Cumhuriyet, Birgün ve Evrensel gazetelerinin oluşturduğu dayanışma platformu ile TELE1 ile dayanışma gecesi düzenledi. Geceye CHP Genel Başkanı Kemal Kılıçdaroğlu da katıldı.
T24'te yer alan habere göre, geceye ilişkin konuşan TELE1 Genel Koordinatörü Murat Tayla, “Bu geceye katılan herkese çok teşekkür ediyorum. Biz bu geceyi düzenlerken basın özgürlüğü vurgusuyla yaptık. Zor bir meslek yapıyoruz. Türkiye’de özgür yayın yapmak isteyen tüm kanallar için yapılan bir destek gecesidir bu. O anlamda da gurur verici güzel bir gece olacak" dedi.
Gazeteci Emre Kongar ise, "Merdan Yanardağ maddi manevi burada, Murat bey belirtti özgür yayıncılık öyle kolay bir iş değil bu gecenin gerçekleştirilmesinde TELE1 çalışanları gayret gösterdi ve çok büyük bir başarıdır.
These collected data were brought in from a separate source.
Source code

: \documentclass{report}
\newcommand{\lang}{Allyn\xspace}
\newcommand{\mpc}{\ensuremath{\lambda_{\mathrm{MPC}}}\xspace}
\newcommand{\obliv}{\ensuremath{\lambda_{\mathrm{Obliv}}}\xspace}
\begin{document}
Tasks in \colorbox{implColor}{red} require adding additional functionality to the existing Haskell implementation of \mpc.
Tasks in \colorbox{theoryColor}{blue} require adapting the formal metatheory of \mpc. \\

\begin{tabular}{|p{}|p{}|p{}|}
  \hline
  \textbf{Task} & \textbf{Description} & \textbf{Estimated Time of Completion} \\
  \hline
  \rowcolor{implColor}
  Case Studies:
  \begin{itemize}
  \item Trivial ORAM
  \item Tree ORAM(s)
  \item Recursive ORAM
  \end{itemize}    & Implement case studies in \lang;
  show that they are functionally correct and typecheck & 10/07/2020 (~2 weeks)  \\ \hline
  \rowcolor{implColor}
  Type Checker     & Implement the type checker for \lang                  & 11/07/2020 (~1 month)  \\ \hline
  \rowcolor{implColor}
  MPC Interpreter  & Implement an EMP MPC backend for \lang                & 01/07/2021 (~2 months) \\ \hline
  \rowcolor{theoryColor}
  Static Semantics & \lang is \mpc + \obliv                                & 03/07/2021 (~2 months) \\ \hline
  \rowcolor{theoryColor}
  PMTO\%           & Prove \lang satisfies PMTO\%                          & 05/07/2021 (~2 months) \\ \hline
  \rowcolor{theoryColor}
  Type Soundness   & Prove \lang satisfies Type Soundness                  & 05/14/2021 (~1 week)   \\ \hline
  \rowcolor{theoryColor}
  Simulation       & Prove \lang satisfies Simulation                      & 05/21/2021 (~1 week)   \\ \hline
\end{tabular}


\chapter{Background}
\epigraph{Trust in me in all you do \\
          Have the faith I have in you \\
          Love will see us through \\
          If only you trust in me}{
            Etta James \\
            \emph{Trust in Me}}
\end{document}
Bu gecenin örgütlenmesi büyük bir başarı. Türkiye’de Atatürk devrimlerini özümsemiş demokratik laik ve sosyal hukuk devlerine inanan bizi izleyen halk var. Milli egemenlik orada işte, Milli egemenlik muhalefeti, özgürlükleri savunanları adalet isteyenleri dışlayarak tanımlanamaz. Milli egemenlik özgürlük ve eşitliğe yöneliktir" diye konuştu.
Kılıçdaroğlu: Aslında hepimiz yarı açık bir cezaevindeyiz
CHP Genel Başkanı Kemal Kılıçdaroğlu programda bir konuşma yaptı.
Ülkenin zor bir süreçten geçtiğini söyleyen Kılıçdaroğlu, "Dışardaymışız gibi görünsek de aslında hepimiz yarı açık bir cezaevindeyiz. Yazarların bile yazılamadığı, resimlerin, karikatürlerin rahat çizilemediği bir ortam. Ama bu ülkenin aydınları, siyasetçileri karanlığa karşı mücadele ederlerse her türlü karanlığı yener ve toplumu ve zihinleri aydınlatırlar. Aydınların böyle bir sorumluluğu var. Bu aydınlardan birisi de Merdan Yanardağ dolayısıyla Merdan Yanardağ’a buradan sevgilerimi ve saygılarımı gönderiyorum. Hiç kimse bizi yıldıramaz inandığımız yolda ve davada azimli ve kararlı yürürsek. Birlikte olduğumuz çemberi büyütürsek Türkiye’yi aydınlığa çıkarırız" dedi.
Kılıçdaroğlu şöyle devam etti:
Anayasa der ki ‘Basın hürdür, sansür edilemez’. Bu kadar açık. Basın hürdür, sansür edilemez. Ama bu ülkede basının, radyoların, televizyonların özgürce yayın yaptığını kim söyleyebilir? Var olan kurumlar bir anlamda infaz kurumları olarak görev yapıyor. Yargı, yargı olmaktan çıkmış. Bu konuda bugüne kadar tanık olmadığımız pek çok yolsuzluklara yargıçların ve savcıların nasıl dahil olduğunu görüyoruz. Hak arayanların nasıl mağdur edildiğin görüyoruz. Eşi ve iki çocuğu öldürülen bir annenin (Emine Şenyaşar) adalet arayışına hep beraber tanık oluyoruz. Var olan iktidarın yani saray iktidarının ahlaki ve siyasi meşruiyeti yoktur. Bu meşruiyetsizliğe karşı hep beraber mücadele edeceğiz.